You started this. Waste not want not. Think of the saving the planet glow.


----------



## skunkboy69 (Feb 11, 2009)

It's dust free due to guitar hero world tour.


----------



## ChrisFilter (Feb 11, 2009)

tarannau said:


> But they're shit. A lumpen block of crappy white plastic with ubernoisy fans.



You are so lame  I love it 

Kanda, never got the Wii fit, but I had a Wii for two weeks before thinking "What a pile o' crap" and selling it for a massively inflated fee.


----------



## quimcunx (Feb 11, 2009)

tarannau said:


> Hah, I beat the pack
> 
> <looks at kanda expectantly>
> 
> We could use Kanda's unusued wiifit like a library book amongst deserving urbanites. Or just give it to me



Yeah, but he's coming round mine later anyhow.  he might as well drop it off then.  Save petrol.


----------



## tarannau (Feb 11, 2009)

I knew you'd come. Chris 'whenever I buy a new product it's the bestest in the world' Filter is now present as expected.


Not everyone wants a wankorium or an overheating console that doubles as a motorway noise simulator you know? Now get off this here Nintendo Forum or I'll squeam troll to the mods.


----------



## tarannau (Feb 11, 2009)

quimcunx said:


> Yeah, but he's coming round mine later anyhow.  he might as well drop it off then.  Save petrol.



Fair point. Is he delivering you food again then? He'd be most amiss if he didn't.


----------



## marty21 (Feb 11, 2009)

quimcunx said:


> Yeah, but he's coming round mine later anyhow.  he might as well drop it off then.  Save petrol.



i'll just have the dust then


----------



## Biddlybee (Feb 11, 2009)

tarannau said:


> Fair point. Is he delivering you food again then?


Is that a service he provides?


----------



## quimcunx (Feb 11, 2009)

tarannau said:


> Fair point. Is he delivering you food again then? He'd be most amiss if he didn't.



Not again.  I collected it last time.


----------



## quimcunx (Feb 11, 2009)

Bollocks!  I've got the stew but the wii fit doesn't seem to be in the bag.


----------



## Kanda (Feb 11, 2009)

Oh, I forgot the Wii... oops!


----------



## quimcunx (Feb 11, 2009)

There was room for them all you know...   

Thank you, lovely.


----------



## Kanda (Feb 11, 2009)

You may not even like it! I'll probably be getting them delivered back


----------



## Monkeygrinder's Organ (Feb 11, 2009)

Ours has been used this week for the first time in ages.


----------



## quimcunx (Feb 11, 2009)

If I don't I'll just gift it to local ne'erdowells.


----------



## quimcunx (Feb 11, 2009)

Monkeygrinder's Organ said:


> Ours has been used this week for the first time in ages.

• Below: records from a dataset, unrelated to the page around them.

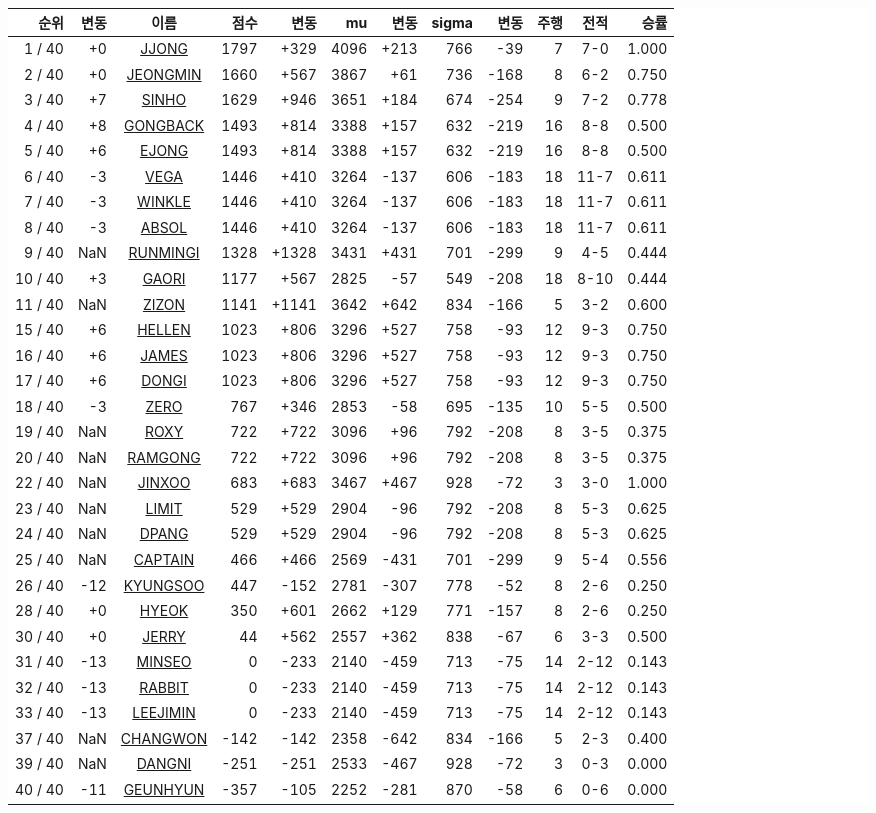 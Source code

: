 | 순위 | 변동 | 이름 | 점수 | 변동 | mu | 변동 | sigma | 변동 | 주행 | 전적 | 승률 |
|---:|---:|:---:|---:|---:|---:|---:|---:|---:|---:|:---:|---:|
| 1 / 40 | +0 | [JJONG](../JJONG) | 1797 | +329 | 4096 | +213 | 766 | -39 | 7 | 7-0 | 1.000 |
| 2 / 40 | +0 | [JEONGMIN](../JEONGMIN) | 1660 | +567 | 3867 | +61 | 736 | -168 | 8 | 6-2 | 0.750 |
| 3 / 40 | +7 | [SINHO](../SINHO) | 1629 | +946 | 3651 | +184 | 674 | -254 | 9 | 7-2 | 0.778 |
| 4 / 40 | +8 | [GONGBACK](../GONGBACK) | 1493 | +814 | 3388 | +157 | 632 | -219 | 16 | 8-8 | 0.500 |
| 5 / 40 | +6 | [EJONG](../EJONG) | 1493 | +814 | 3388 | +157 | 632 | -219 | 16 | 8-8 | 0.500 |
| 6 / 40 | -3 | [VEGA](../VEGA) | 1446 | +410 | 3264 | -137 | 606 | -183 | 18 | 11-7 | 0.611 |
| 7 / 40 | -3 | [WINKLE](../WINKLE) | 1446 | +410 | 3264 | -137 | 606 | -183 | 18 | 11-7 | 0.611 |
| 8 / 40 | -3 | [ABSOL](../ABSOL) | 1446 | +410 | 3264 | -137 | 606 | -183 | 18 | 11-7 | 0.611 |
| 9 / 40 | NaN | [RUNMINGI](../RUNMINGI) | 1328 | +1328 | 3431 | +431 | 701 | -299 | 9 | 4-5 | 0.444 |
| 10 / 40 | +3 | [GAORI](../GAORI) | 1177 | +567 | 2825 | -57 | 549 | -208 | 18 | 8-10 | 0.444 |
| 11 / 40 | NaN | [ZIZON](../ZIZON) | 1141 | +1141 | 3642 | +642 | 834 | -166 | 5 | 3-2 | 0.600 |
| 15 / 40 | +6 | [HELLEN](../HELLEN) | 1023 | +806 | 3296 | +527 | 758 | -93 | 12 | 9-3 | 0.750 |
| 16 / 40 | +6 | [JAMES](../JAMES) | 1023 | +806 | 3296 | +527 | 758 | -93 | 12 | 9-3 | 0.750 |
| 17 / 40 | +6 | [DONGI](../DONGI) | 1023 | +806 | 3296 | +527 | 758 | -93 | 12 | 9-3 | 0.750 |
| 18 / 40 | -3 | [ZERO](../ZERO) | 767 | +346 | 2853 | -58 | 695 | -135 | 10 | 5-5 | 0.500 |
| 19 / 40 | NaN | [ROXY](../ROXY) | 722 | +722 | 3096 | +96 | 792 | -208 | 8 | 3-5 | 0.375 |
| 20 / 40 | NaN | [RAMGONG](../RAMGONG) | 722 | +722 | 3096 | +96 | 792 | -208 | 8 | 3-5 | 0.375 |
| 22 / 40 | NaN | [JINXOO](../JINXOO) | 683 | +683 | 3467 | +467 | 928 | -72 | 3 | 3-0 | 1.000 |
| 23 / 40 | NaN | [LIMIT](../LIMIT) | 529 | +529 | 2904 | -96 | 792 | -208 | 8 | 5-3 | 0.625 |
| 24 / 40 | NaN | [DPANG](../DPANG) | 529 | +529 | 2904 | -96 | 792 | -208 | 8 | 5-3 | 0.625 |
| 25 / 40 | NaN | [CAPTAIN](../CAPTAIN) | 466 | +466 | 2569 | -431 | 701 | -299 | 9 | 5-4 | 0.556 |
| 26 / 40 | -12 | [KYUNGSOO](../KYUNGSOO) | 447 | -152 | 2781 | -307 | 778 | -52 | 8 | 2-6 | 0.250 |
| 28 / 40 | +0 | [HYEOK](../HYEOK) | 350 | +601 | 2662 | +129 | 771 | -157 | 8 | 2-6 | 0.250 |
| 30 / 40 | +0 | [JERRY](../JERRY) | 44 | +562 | 2557 | +362 | 838 | -67 | 6 | 3-3 | 0.500 |
| 31 / 40 | -13 | [MINSEO](../MINSEO) | 0 | -233 | 2140 | -459 | 713 | -75 | 14 | 2-12 | 0.143 |
| 32 / 40 | -13 | [RABBIT](../RABBIT) | 0 | -233 | 2140 | -459 | 713 | -75 | 14 | 2-12 | 0.143 |
| 33 / 40 | -13 | [LEEJIMIN](../LEEJIMIN) | 0 | -233 | 2140 | -459 | 713 | -75 | 14 | 2-12 | 0.143 |
| 37 / 40 | NaN | [CHANGWON](../CHANGWON) | -142 | -142 | 2358 | -642 | 834 | -166 | 5 | 2-3 | 0.400 |
| 39 / 40 | NaN | [DANGNI](../DANGNI) | -251 | -251 | 2533 | -467 | 928 | -72 | 3 | 0-3 | 0.000 |
| 40 / 40 | -11 | [GEUNHYUN](../GEUNHYUN) | -357 | -105 | 2252 | -281 | 870 | -58 | 6 | 0-6 | 0.000 |

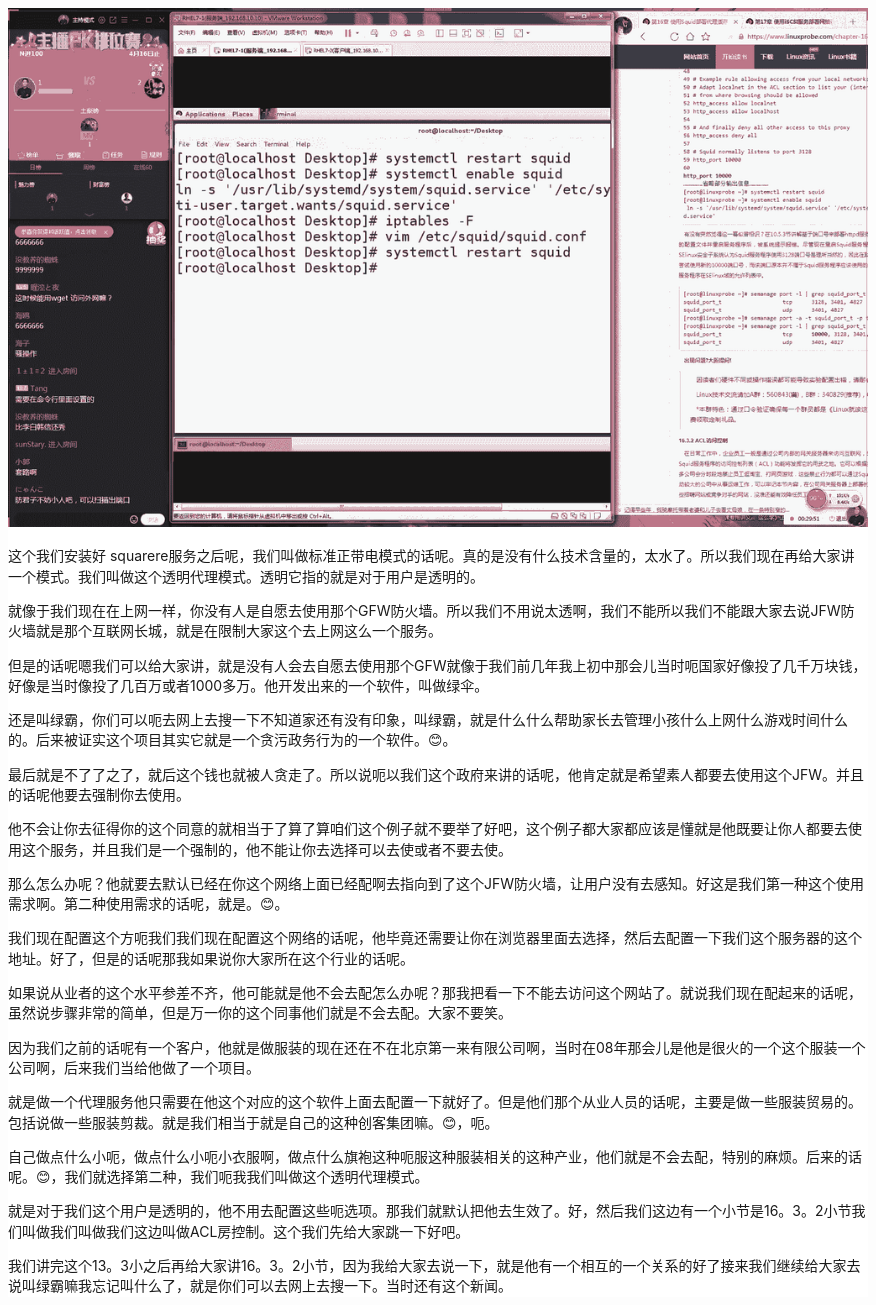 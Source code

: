 ![](img/845ba9a62a88eefc7db7f05d3bdb36bf_19.png)

这个我们安装好 squarere服务之后呢，我们叫做标准正带电模式的话呢。真的是没有什么技术含量的，太水了。所以我们现在再给大家讲一个模式。我们叫做这个透明代理模式。透明它指的就是对于用户是透明的。

就像于我们现在在上网一样，你没有人是自愿去使用那个GFW防火墙。所以我们不用说太透啊，我们不能所以我们不能跟大家去说JFW防火墙就是那个互联网长城，就是在限制大家这个去上网这么一个服务。

但是的话呢嗯我们可以给大家讲，就是没有人会去自愿去使用那个GFW就像于我们前几年我上初中那会儿当时呃国家好像投了几千万块钱，好像是当时像投了几百万或者1000多万。他开发出来的一个软件，叫做绿伞。

还是叫绿霸，你们可以呃去网上去搜一下不知道家还有没有印象，叫绿霸，就是什么什么帮助家长去管理小孩什么上网什么游戏时间什么的。后来被证实这个项目其实它就是一个贪污政务行为的一个软件。😊。

最后就是不了了之了，就后这个钱也就被人贪走了。所以说呃以我们这个政府来讲的话呢，他肯定就是希望素人都要去使用这个JFW。并且的话呢他要去强制你去使用。

他不会让你去征得你的这个同意的就相当于了算了算咱们这个例子就不要举了好吧，这个例子都大家都应该是懂就是他既要让你人都要去使用这个服务，并且我们是一个强制的，他不能让你去选择可以去使或者不要去使。

那么怎么办呢？他就要去默认已经在你这个网络上面已经配啊去指向到了这个JFW防火墙，让用户没有去感知。好这是我们第一种这个使用需求啊。第二种使用需求的话呢，就是。😊。

我们现在配置这个方呃我们我们现在配置这个网络的话呢，他毕竟还需要让你在浏览器里面去选择，然后去配置一下我们这个服务器的这个地址。好了，但是的话呢那我如果说你大家所在这个行业的话呢。

如果说从业者的这个水平参差不齐，他可能就是他不会去配怎么办呢？那我把看一下不能去访问这个网站了。就说我们现在配起来的话呢，虽然说步骤非常的简单，但是万一你的这个同事他们就是不会去配。大家不要笑。

因为我们之前的话呢有一个客户，他就是做服装的现在还在不在北京第一来有限公司啊，当时在08年那会儿是他是很火的一个这个服装一个公司啊，后来我们当给他做了一个项目。

就是做一个代理服务他只需要在他这个对应的这个软件上面去配置一下就好了。但是他们那个从业人员的话呢，主要是做一些服装贸易的。包括说做一些服装剪裁。就是我们相当于就是自己的这种创客集团嘛。😊，呃。

自己做点什么小呃，做点什么小呃小衣服啊，做点什么旗袍这种呃服这种服装相关的这种产业，他们就是不会去配，特别的麻烦。后来的话呢。😊，我们就选择第二种，我们呃我我们叫做这个透明代理模式。

就是对于我们这个用户是透明的，他不用去配置这些呃选项。那我们就默认把他去生效了。好，然后我们这边有一个小节是16。3。2小节我们叫做我们叫做我们这边叫做ACL房控制。这个我们先给大家跳一下好吧。

我们讲完这个13。3小之后再给大家讲16。3。2小节，因为我给大家去说一下，就是他有一个相互的一个关系的好了接来我们继续给大家去说叫绿霸嘛我忘记叫什么了，就是你们可以去网上去搜一下。当时还有这个新闻。
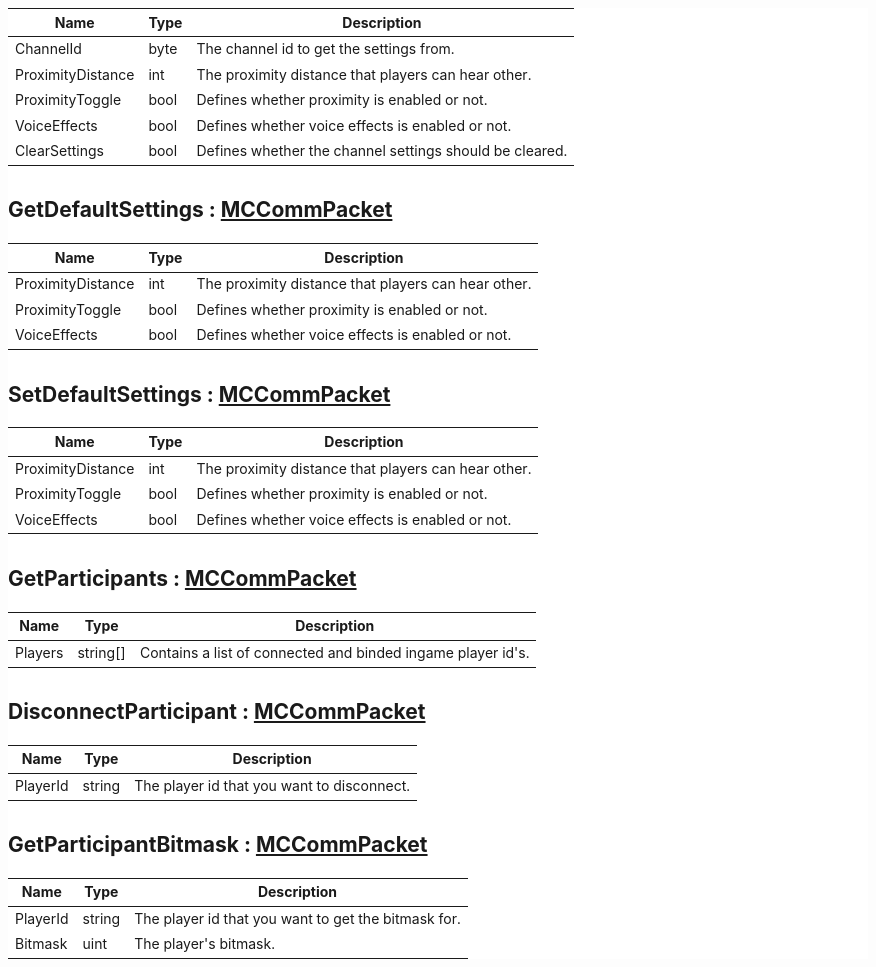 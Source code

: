 |Name             |Type|Description                                            |
|-----------------|----|-------------------------------------------------------|
|ChannelId        |byte|The channel id to get the settings from.               |
|ProximityDistance|int |The proximity distance that players can hear other.    |
|ProximityToggle  |bool|Defines whether proximity is enabled or not.           |
|VoiceEffects     |bool|Defines whether voice effects is enabled or not.       |
|ClearSettings    |bool|Defines whether the channel settings should be cleared.|

## GetDefaultSettings : [MCCommPacket](#mccommpacket)

|Name             |Type|Description                                        |
|-----------------|----|---------------------------------------------------|
|ProximityDistance|int |The proximity distance that players can hear other.|
|ProximityToggle  |bool|Defines whether proximity is enabled or not.       |
|VoiceEffects     |bool|Defines whether voice effects is enabled or not.   |

## SetDefaultSettings : [MCCommPacket](#mccommpacket)

|Name             |Type|Description                                        |
|-----------------|----|---------------------------------------------------|
|ProximityDistance|int |The proximity distance that players can hear other.|
|ProximityToggle  |bool|Defines whether proximity is enabled or not.       |
|VoiceEffects     |bool|Defines whether voice effects is enabled or not.   |

## GetParticipants : [MCCommPacket](#mccommpacket)

|Name   |Type    |Description                                                |
|-------|--------|-----------------------------------------------------------|
|Players|string[]|Contains a list of connected and binded ingame player id's.|

## DisconnectParticipant : [MCCommPacket](#mccommpacket)

|Name    |Type  |Description                               |
|--------|------|------------------------------------------|
|PlayerId|string|The player id that you want to disconnect.|

## GetParticipantBitmask : [MCCommPacket](#mccommpacket)

|Name    |Type  |Description                                        |
|--------|------|---------------------------------------------------|
|PlayerId|string|The player id that you want to get the bitmask for.|
|Bitmask |uint  |The player's bitmask.                              |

I thought you meant your stew at first...


----------



## geminisnake (Feb 12, 2009)

My wii fit gets used every week, used to be at least 3 times a week but hubby has been off work after an op so I'm not getting as much 'me' time 
My nephew was most chuffed that I took it round to my mothers so he could play on it last weekend 

Must admit until I got Fit and Puzzle Quest I would have agreed with Mr Filter. I nearly got rid of the wii after a couple of weeks.


----------